Маргарита со страхом смотрела, как хлопотливые бабы перетаскивают в дом узлы со скарбом, шикая на орущих детей. В богатых купеческих семьях все хозяйство традиционно держалось на жене — она целиком вела дом, контролировала расходы и прислугу. «Как же я со всем этим справлюсь?»— пугалась юная супруга. Весь нижний этаж был отдан под кухни, кладовые, прачечную, собственную электростанцию и комнаты для прислуги, где жили целыми семьями. Морозов завел два выезда: для Маргариты — английскую парную упряжку и кучера, одетого на «аглицкий манер», для себя — русскую тройку с бородатым толстым возницей.
Управляющий, экономка, камердинер хозяина, электротехник, горничные, повара, кухарки, прачки, лакеи, садовники, конюхи... Кого только не было во дворце на Смоленском бульваре! Самым уважаемым, главному повару и буфетчику, полагались помощники.
В нижнем этаже шла скрытая от посторонних глаз жизнь. Наняли даже специального кухонного мужика в кумачовой рубахе, единственной обязанностью которого было ставить самовар для гостей прислуги. Зря страдала Маргарита. Миша все устроил преотлично — жену к хозяйству не допустил и ее мнением об устройстве семейного гнезда не интересовался. Маргарите вменялось в обязанность рожать детей, культурно развиваться и, главное, принимать гостей.
Когда через десять месяцев после свадьбы родился сын Юра, Миша и тут все предусмотрел. Детская выходила окнами в сад. Вокруг малыша хлопотали няни и кормилица. Маргарита же занялась самообразованием. Муж отдал ей свои конспекты и учебники по всеобщей истории и русской литературе. Когда она, высокая, стройная, с прической «султаном», в любимых жемчугах, появлялась на публике, ее окружало всеобщее восхищение.
Их дворец был обставлен словно напоказ. И жизнь молодых Морозовых пошла такая же. Первые года три они ежедневно посещали театры, выставки и консерваторию, объехали всю Европу. Мишу тянуло в экзотические страны, он даже написал книгу о своих путешествиях. Из Каира привезли древний саркофаг, поставили в египетскую парадную к сфинксам.
Печалило Маргариту лишь то, что муж становился капризен и требователен. Получалось — именно она виновата в том, что нынешний сезон в Париже скучен, на кораблях укачивает и еда в отелях отвратительная.

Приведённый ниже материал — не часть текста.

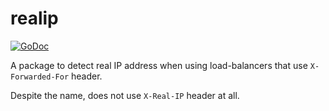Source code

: # realip

[![GoDoc](https://godoc.org/github.com/MOZGIII/realip?status.svg)](https://godoc.org/github.com/MOZGIII/realip)

A package to detect real IP address when using load-balancers that use `X-Forwarded-For` header.

Despite the name, does not use `X-Real-IP` header at all.
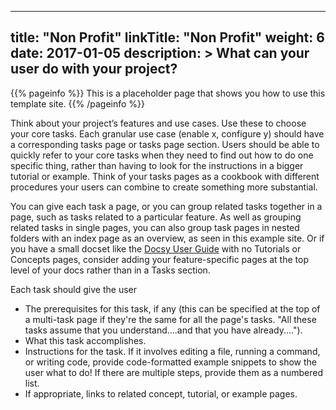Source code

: 
---
title: "Non Profit"
linkTitle: "Non Profit"
weight: 6
date: 2017-01-05
description: >
  What can your user do with your project?
---

{{% pageinfo %}}
This is a placeholder page that shows you how to use this template site.
{{% /pageinfo %}}

Think about your project’s features and use cases. Use these to choose your core tasks. Each granular use case (enable x, configure y) should have a corresponding tasks page or tasks page section. Users should be able to quickly refer to your core tasks when they need to find out how to do one specific thing, rather than having to look for the instructions in a bigger tutorial or example. Think of your tasks pages as a cookbook with different procedures your users can combine to create something more substantial.

You can give each task a page, or you can group related tasks together in a page, such as tasks related to a particular feature. As well as grouping related tasks in single pages, you can also group task pages in nested folders with an index page as an overview, as seen in this example site. Or if you have a small docset like the [Docsy User Guide](https://docsy.dev/docs/) with no Tutorials or Concepts pages, consider adding your feature-specific pages at the top level of your docs rather than in a Tasks section. 

Each task should give the user

* The prerequisites for this task, if any (this can be specified at the top of a multi-task page if they're the same for all the page's tasks. "All these tasks assume that you understand....and that you have already....").
* What this task accomplishes.
* Instructions for the task. If it involves editing a file, running a command, or writing code, provide code-formatted example snippets to show the user what to do! If there are multiple steps, provide them as a numbered list.
* If appropriate, links to related concept, tutorial, or example pages.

По счастью, Миша вдруг увлекся собиранием картин. Они были двух родов: первые — русских художников, другие Миша привозил из Франции, где в Париже держал постоянную квартиру. Зимний сад в особняке переделали под картинную галерею. Миша часами увлеченно развешивал и перевешивал картины в галерее и у себя в кабинете. Модный Врубель, Левитан, Суриков, Серов, Коровин очень нравились и Маргарите, со многими художниками она была знакома, каждое воскресенье к двум часам живописцы приходили к Морозовым на «ланч». За длинным столом в большой русской столовой собиралось до тридцати человек. В одном конце стола сидел Миша с художниками, в другом — Маргарита со своим кружком.
У нее часто бывала сестра Елена, которая недавно вышла замуж за богача Вострякова.

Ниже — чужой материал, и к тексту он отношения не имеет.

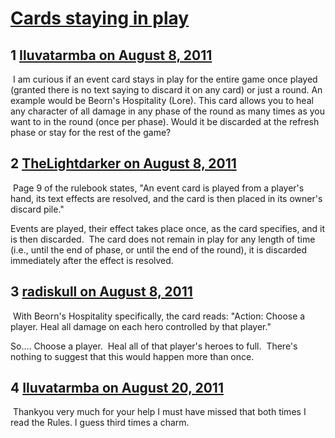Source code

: # [Cards staying in play](https://community.fantasyflightgames.com/topic/51160-cards-staying-in-play/)

## 1 [Iluvatarmba on August 8, 2011](https://community.fantasyflightgames.com/topic/51160-cards-staying-in-play/?do=findComment&comment=510662)

 I am curious if an event card stays in play for the entire game once played (granted there is no text saying to discard it on any card) or just a round. An example would be Beorn's Hospitality (Lore). This card allows you to heal any character of all damage in any phase of the round as many times as you want to in the round (once per phase). Would it be discarded at the refresh phase or stay for the rest of the game?

## 2 [TheLightdarker on August 8, 2011](https://community.fantasyflightgames.com/topic/51160-cards-staying-in-play/?do=findComment&comment=510671)

 Page 9 of the rulebook states, "An event card is played from a player's hand, its text effects are resolved, and the card is then placed in its owner's discard pile."

Events are played, their effect takes place once, as the card specifies, and it is then discarded.  The card does not remain in play for any length of time (i.e., until the end of phase, or until the end of the round), it is discarded immediately after the effect is resolved.

## 3 [radiskull on August 8, 2011](https://community.fantasyflightgames.com/topic/51160-cards-staying-in-play/?do=findComment&comment=510674)

 With Beorn's Hospitality specifically, the card reads: "Action: Choose a player. Heal all damage on each hero controlled by that player."

So.... Choose a player.  Heal all of that player's heroes to full.  There's nothing to suggest that this would happen more than once.

## 4 [Iluvatarmba on August 20, 2011](https://community.fantasyflightgames.com/topic/51160-cards-staying-in-play/?do=findComment&comment=517422)

 Thankyou very much for your help I must have missed that both times I read the Rules. I guess third times a charm.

С французской живописью получалось хуже. Первые картины недолго оставались на Смоленском бульваре. Миша повздыхал-повздыхал, но вошел в убытки и отослал их обратно в Париж. С горя даже заболел. Лечил его профессор Захарьин, светило, основоположник московской терапии. Пить совсем запретил. Как говорил Миша: «Ни шампанского, ни коньяку, ни-ни… Благодарю покорно… Сахар у вас, говорит… Какой там сахар!..» В результате решил лечиться народными средствами — выпив водки, закусывал сырым мясом с перцем.
Настал день, когда Миша вернулся из Парижа с выставки Гогена. Развесил картины в столовой и позвал друзей-художников.